Biden will make the announcements while visiting a now-defunct coal-fired power plant, called Brayton Point, in Somerset, Massachusetts. The site is expected to be turned into a manufacturing plant that will produce transmission cables for Massachusetts’ offshore wind industry, according to the White House.
“The President ran on fighting the urgent economic and national security threat of climate change, and tomorrow’s actions will be a continuation of the decisive steps on climate that the President has taken since day one,” a White House official said. “In the coming days, he will continue to announce executive actions that we have developed to combat this emergency.”
While Biden does not plan to declare a climate national emergency this week, that option is “still on the table,” White House press secretary Karine Jean-Pierre told reporters Tuesday.
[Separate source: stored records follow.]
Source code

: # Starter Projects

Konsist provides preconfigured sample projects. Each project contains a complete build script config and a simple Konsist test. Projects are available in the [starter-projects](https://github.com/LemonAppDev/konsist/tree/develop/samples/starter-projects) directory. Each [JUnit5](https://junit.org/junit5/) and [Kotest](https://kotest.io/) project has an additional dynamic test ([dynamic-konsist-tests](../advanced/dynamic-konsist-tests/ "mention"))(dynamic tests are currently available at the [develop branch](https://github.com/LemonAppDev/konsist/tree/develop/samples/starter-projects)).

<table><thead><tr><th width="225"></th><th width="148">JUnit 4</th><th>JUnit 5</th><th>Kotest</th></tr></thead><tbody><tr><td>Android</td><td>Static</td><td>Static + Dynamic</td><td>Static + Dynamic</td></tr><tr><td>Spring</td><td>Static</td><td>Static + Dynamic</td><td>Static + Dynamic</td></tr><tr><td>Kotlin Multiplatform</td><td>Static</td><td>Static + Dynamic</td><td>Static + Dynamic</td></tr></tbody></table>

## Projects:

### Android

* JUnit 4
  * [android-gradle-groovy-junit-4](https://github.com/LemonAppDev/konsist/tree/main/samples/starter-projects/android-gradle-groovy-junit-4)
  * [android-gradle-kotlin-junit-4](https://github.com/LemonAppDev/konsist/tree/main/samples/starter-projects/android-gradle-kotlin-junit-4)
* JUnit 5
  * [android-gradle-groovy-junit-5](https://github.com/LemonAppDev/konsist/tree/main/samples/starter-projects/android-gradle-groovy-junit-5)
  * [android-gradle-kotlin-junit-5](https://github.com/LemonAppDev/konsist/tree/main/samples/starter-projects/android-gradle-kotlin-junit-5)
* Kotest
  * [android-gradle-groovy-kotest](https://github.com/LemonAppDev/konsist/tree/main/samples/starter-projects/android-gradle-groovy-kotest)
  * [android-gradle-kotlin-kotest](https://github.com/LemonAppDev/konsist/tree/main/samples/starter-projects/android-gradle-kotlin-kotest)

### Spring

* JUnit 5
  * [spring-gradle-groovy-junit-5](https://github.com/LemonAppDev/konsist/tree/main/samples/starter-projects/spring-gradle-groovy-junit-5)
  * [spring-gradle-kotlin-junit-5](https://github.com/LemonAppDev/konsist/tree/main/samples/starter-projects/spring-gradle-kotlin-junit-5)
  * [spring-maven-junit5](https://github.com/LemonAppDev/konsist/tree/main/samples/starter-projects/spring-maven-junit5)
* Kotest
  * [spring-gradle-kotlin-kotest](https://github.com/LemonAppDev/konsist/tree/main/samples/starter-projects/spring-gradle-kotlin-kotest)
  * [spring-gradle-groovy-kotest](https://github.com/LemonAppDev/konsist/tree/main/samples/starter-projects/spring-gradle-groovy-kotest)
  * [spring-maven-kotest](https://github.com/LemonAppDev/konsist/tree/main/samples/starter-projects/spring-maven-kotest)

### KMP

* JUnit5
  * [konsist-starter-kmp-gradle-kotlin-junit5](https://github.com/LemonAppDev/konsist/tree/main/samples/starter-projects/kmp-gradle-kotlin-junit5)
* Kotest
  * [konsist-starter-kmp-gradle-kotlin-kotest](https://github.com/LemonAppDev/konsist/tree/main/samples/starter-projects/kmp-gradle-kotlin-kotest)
The Biden administration’s efforts to continue to pivot the U.S. power sector toward zero-emission energy options, such as off-shore wind, move the country in the right direction but don’t address the larger problem of cutting and reducing current energy-based emissions from the existing fossil fuel industry. Without continuing to cut and reduce current emissions from a range of polluting areas, it will take much more than empowering renewable energy and improving building efficiency to reach Biden’s climate goals.
Wednesday’s announcements come as people across the United States — and around the world — grapple with sweltering temperatures this week. A scorching airmass remains over the majority of the continental U.S. on Wednesday, with a heat dome sitting over the Southwest and Great Plains and triple-digit temperatures stretching throughout the Midwest and up and down the East Coast.